Sunday, 13 February 2011

Looking through inflation

I enjoyed reading these paragraphs in Philip Aldrick, and Emma Rowley piece on inflation, which appeared in the Telegraph:

For the past three years the (Bank of England) has got inflation consistently wrong. Just last year, it predicted the current quarter's inflation figure would be 1pc. When the ONS publishes a figure four times that level on Tuesday, it will only aggravate concerns.

The Governor and his cohorts have a formula for dealing with overshoots now. The Bank needs to "look through" inflation, King says. Shear off the one-off events, oil price spikes, poor harvests that lead to food price rises, the inflationary effect of the pound's devaluation and the VAT rise. Strip all that out and domestically generated inflation in the past four years has been "close to zero and obviously well below the target", King said in Newcastle last month.

"Looking through inflation" - as if we couldn't see it every time we enter a supermarket.

Aldrick and Rowley’s article hints at some deeper problems of monetary policy management. Over the last quarter of the 20th century, a consensus developed that price stability should be the primary focus of monetary policy.

In order to deliver low and stable inflation rates, a parallel consensus emerged.
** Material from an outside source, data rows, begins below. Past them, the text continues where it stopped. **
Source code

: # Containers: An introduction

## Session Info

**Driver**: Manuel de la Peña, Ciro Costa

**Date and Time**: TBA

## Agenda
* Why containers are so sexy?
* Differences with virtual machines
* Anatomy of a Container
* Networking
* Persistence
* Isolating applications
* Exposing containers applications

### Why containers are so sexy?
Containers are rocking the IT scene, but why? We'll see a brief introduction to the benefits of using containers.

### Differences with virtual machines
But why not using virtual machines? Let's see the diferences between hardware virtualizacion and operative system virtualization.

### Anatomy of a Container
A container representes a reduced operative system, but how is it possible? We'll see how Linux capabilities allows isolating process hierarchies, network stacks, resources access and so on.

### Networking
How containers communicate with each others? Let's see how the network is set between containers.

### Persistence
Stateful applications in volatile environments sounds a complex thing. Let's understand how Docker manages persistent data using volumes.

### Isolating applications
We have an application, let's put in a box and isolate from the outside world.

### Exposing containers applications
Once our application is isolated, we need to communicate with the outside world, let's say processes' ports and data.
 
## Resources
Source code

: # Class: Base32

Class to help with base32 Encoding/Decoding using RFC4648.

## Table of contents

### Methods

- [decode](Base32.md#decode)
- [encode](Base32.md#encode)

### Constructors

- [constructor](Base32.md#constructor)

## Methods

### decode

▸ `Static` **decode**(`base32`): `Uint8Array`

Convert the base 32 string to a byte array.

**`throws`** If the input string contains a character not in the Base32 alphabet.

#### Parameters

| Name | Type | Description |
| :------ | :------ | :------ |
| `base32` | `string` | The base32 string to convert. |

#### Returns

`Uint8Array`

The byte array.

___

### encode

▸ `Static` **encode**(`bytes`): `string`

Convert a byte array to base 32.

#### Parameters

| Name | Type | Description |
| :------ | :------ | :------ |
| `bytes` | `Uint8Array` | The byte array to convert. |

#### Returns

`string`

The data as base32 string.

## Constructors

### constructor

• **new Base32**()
Central banks should be independent of political control and receive a unambiguous mandate for which they are then held accountable.

In order to make this mandate operational, Central banks needed a data-based standard. This meant choosing a single price index, which was compiled independently of the central bank. A third consensus developed. The Consumer Price Index was to be that benchmark, and it was to be produced by an independent national statistical office. (As an aside, I always thought that this was the wrong benchmark, because it excluded house prices. But let’s leave that objection at the cloakroom for fear that it might obscure my central argument. )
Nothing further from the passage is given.